Filter on the word "汉王e脸通综合管理平台": copy each matching line from the listing below.

LISTED RECORDS.
+ + + +
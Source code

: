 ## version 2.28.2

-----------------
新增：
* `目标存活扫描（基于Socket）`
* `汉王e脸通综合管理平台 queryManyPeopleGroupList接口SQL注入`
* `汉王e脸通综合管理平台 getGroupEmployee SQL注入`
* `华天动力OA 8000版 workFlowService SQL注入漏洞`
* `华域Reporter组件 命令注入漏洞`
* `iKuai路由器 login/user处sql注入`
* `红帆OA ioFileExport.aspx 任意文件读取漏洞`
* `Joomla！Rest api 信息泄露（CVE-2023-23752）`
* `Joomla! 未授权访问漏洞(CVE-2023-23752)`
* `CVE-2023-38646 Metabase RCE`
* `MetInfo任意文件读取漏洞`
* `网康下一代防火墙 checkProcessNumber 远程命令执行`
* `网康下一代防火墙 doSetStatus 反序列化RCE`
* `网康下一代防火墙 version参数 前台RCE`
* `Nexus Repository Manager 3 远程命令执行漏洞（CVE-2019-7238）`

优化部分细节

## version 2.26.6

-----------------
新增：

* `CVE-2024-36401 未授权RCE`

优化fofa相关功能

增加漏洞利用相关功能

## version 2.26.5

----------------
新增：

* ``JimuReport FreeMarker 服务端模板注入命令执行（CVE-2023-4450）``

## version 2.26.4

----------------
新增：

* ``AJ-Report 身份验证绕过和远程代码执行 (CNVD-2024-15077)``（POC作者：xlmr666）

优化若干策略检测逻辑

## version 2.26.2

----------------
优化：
+ + + +
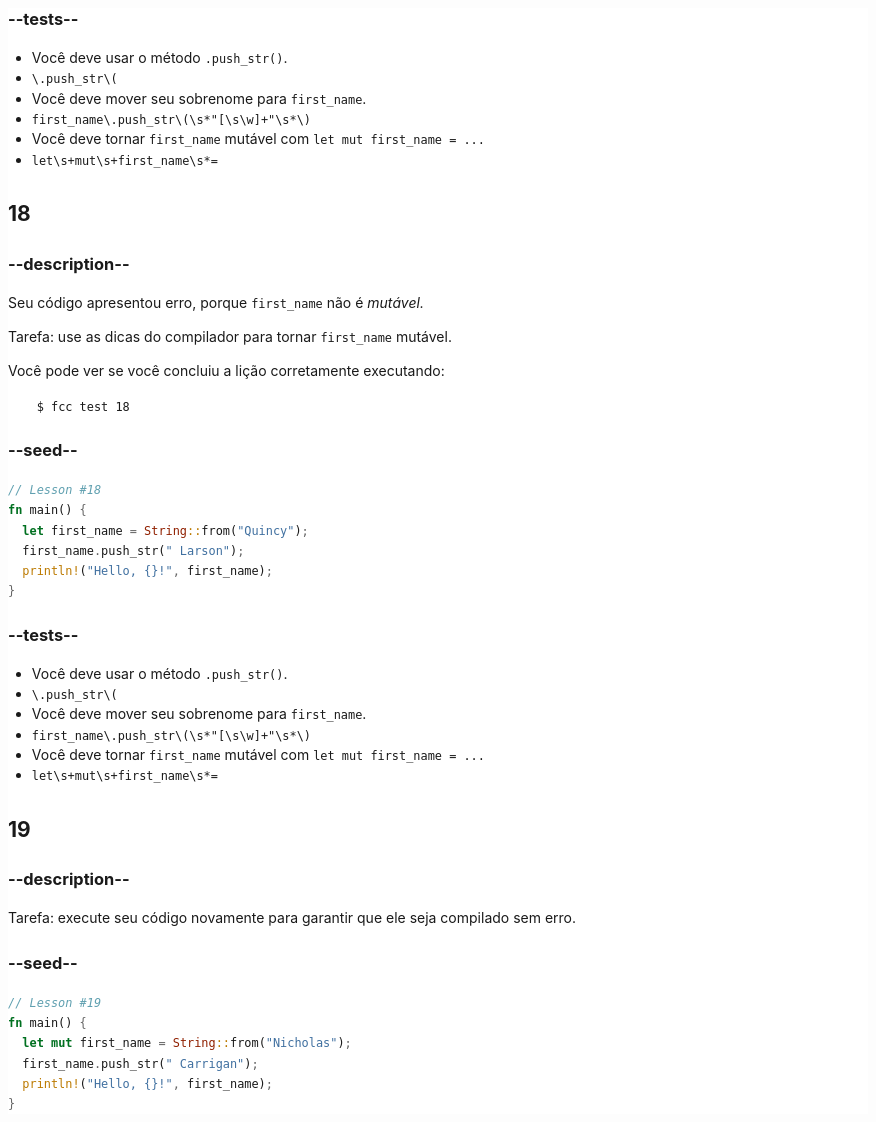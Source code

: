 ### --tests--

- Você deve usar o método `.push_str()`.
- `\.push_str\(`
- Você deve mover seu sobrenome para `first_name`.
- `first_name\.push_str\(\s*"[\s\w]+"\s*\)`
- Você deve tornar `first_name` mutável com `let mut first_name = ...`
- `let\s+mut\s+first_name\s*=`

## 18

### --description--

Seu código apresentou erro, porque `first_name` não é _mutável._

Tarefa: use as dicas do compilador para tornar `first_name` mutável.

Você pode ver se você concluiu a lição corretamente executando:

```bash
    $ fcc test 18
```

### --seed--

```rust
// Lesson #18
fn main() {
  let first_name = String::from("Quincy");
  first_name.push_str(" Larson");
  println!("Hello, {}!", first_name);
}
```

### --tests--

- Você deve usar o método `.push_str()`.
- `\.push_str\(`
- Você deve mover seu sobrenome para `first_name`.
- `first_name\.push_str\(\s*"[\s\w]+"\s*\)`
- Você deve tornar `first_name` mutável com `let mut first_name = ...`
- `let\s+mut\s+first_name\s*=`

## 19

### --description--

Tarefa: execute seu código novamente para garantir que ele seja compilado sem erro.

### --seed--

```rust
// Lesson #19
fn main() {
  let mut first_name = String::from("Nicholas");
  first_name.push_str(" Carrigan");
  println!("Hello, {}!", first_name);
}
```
+ + + +
RESULT.
* `汉王e脸通综合管理平台 queryManyPeopleGroupList接口SQL注入`
* `汉王e脸通综合管理平台 getGroupEmployee SQL注入`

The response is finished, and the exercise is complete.